What needs to be done:
An exact copy of all the entries is needed, with no images in it.
········
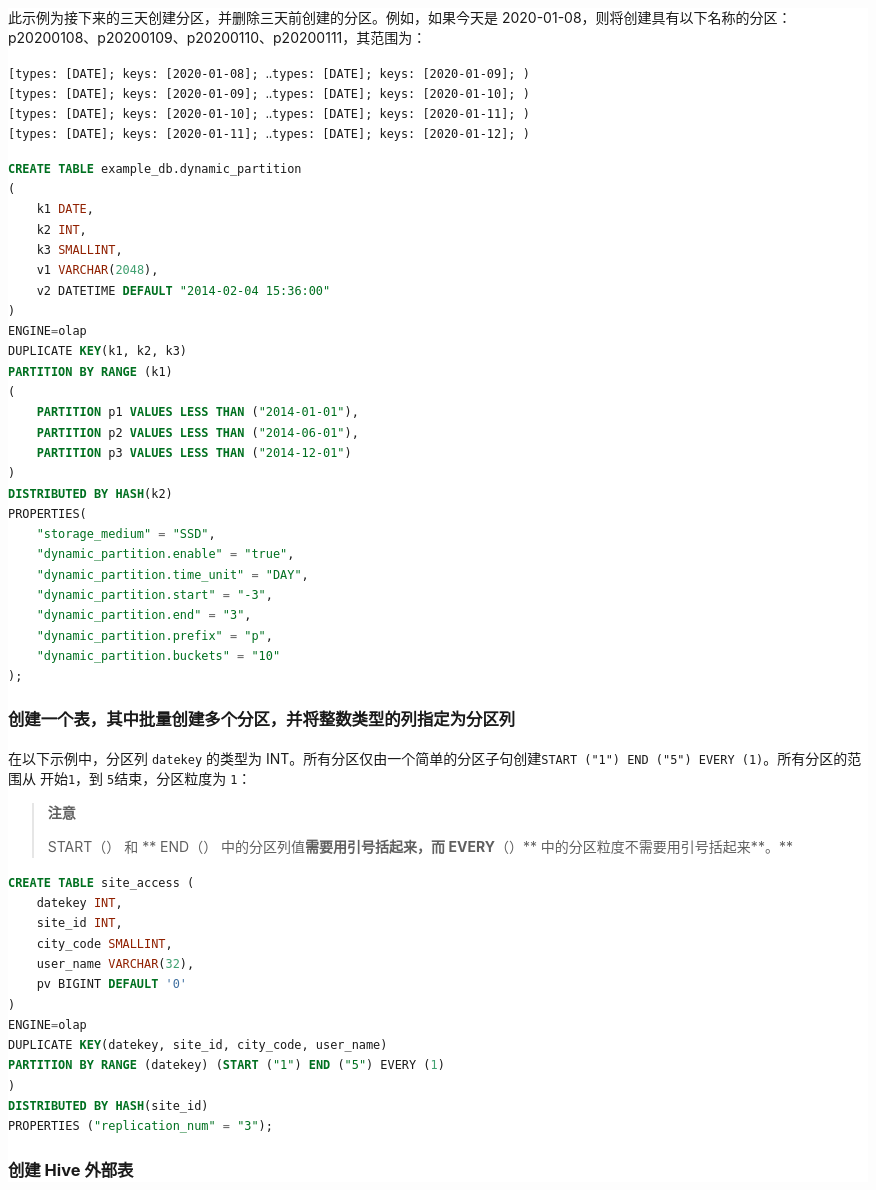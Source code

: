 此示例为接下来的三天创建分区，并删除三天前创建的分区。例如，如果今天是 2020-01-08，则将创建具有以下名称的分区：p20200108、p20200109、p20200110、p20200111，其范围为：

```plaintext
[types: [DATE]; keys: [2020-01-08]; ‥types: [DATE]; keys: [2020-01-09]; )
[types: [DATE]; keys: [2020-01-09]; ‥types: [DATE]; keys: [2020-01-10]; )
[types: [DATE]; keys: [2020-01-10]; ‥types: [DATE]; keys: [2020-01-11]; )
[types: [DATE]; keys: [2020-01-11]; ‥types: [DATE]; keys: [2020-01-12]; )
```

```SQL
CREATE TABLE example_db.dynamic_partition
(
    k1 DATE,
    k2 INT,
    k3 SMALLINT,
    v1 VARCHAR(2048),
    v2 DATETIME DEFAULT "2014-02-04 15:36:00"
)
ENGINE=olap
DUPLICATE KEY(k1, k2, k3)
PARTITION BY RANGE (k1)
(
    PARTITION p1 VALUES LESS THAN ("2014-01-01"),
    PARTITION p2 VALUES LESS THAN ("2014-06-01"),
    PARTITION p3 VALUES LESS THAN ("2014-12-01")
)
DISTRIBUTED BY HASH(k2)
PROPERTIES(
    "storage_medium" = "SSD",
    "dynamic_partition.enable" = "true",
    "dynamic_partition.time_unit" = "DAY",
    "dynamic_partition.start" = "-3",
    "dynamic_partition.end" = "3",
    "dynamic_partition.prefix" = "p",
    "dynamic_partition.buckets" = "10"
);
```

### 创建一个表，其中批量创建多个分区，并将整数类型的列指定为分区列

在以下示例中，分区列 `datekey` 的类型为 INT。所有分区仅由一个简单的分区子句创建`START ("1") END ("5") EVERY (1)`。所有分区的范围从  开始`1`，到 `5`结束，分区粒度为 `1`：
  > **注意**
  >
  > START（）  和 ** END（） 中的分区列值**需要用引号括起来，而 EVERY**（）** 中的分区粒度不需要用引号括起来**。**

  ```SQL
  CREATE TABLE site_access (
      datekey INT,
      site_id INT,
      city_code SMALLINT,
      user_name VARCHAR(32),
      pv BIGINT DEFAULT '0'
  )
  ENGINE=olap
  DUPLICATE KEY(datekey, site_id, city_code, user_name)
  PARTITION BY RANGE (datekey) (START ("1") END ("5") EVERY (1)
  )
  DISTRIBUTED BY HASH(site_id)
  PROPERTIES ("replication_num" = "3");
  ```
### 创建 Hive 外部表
········
Solved problem:
Source code

: 此示例为接下来的三天创建分区，并删除三天前创建的分区。例如，如果今天是 2020-01-08，则将创建具有以下名称的分区：p20200108、p20200109、p20200110、p20200111，其范围为：

```plaintext
[types: [DATE]; keys: [2020-01-08]; ‥types: [DATE]; keys: [2020-01-09]; )
[types: [DATE]; keys: [2020-01-09]; ‥types: [DATE]; keys: [2020-01-10]; )
[types: [DATE]; keys: [2020-01-10]; ‥types: [DATE]; keys: [2020-01-11]; )
[types: [DATE]; keys: [2020-01-11]; ‥types: [DATE]; keys: [2020-01-12]; )
```

```SQL
CREATE TABLE example_db.dynamic_partition
(
    k1 DATE,
    k2 INT,
    k3 SMALLINT,
    v1 VARCHAR(2048),
    v2 DATETIME DEFAULT "2014-02-04 15:36:00"
)
ENGINE=olap
DUPLICATE KEY(k1, k2, k3)
PARTITION BY RANGE (k1)
(
    PARTITION p1 VALUES LESS THAN ("2014-01-01"),
    PARTITION p2 VALUES LESS THAN ("2014-06-01"),
    PARTITION p3 VALUES LESS THAN ("2014-12-01")
)
DISTRIBUTED BY HASH(k2)
PROPERTIES(
    "storage_medium" = "SSD",
    "dynamic_partition.enable" = "true",
    "dynamic_partition.time_unit" = "DAY",
    "dynamic_partition.start" = "-3",
    "dynamic_partition.end" = "3",
    "dynamic_partition.prefix" = "p",
    "dynamic_partition.buckets" = "10"
);
```

### 创建一个表，其中批量创建多个分区，并将整数类型的列指定为分区列

在以下示例中，分区列 `datekey` 的类型为 INT。所有分区仅由一个简单的分区子句创建`START ("1") END ("5") EVERY (1)`。所有分区的范围从  开始`1`，到 `5`结束，分区粒度为 `1`：
  > **注意**
  >
  > START（）  和 ** END（） 中的分区列值**需要用引号括起来，而 EVERY**（）** 中的分区粒度不需要用引号括起来**。**

  ```SQL
  CREATE TABLE site_access (
      datekey INT,
      site_id INT,
      city_code SMALLINT,
      user_name VARCHAR(32),
      pv BIGINT DEFAULT '0'
  )
  ENGINE=olap
  DUPLICATE KEY(datekey, site_id, city_code, user_name)
  PARTITION BY RANGE (datekey) (START ("1") END ("5") EVERY (1)
  )
  DISTRIBUTED BY HASH(site_id)
  PROPERTIES ("replication_num" = "3");
  ```
### 创建 Hive 外部表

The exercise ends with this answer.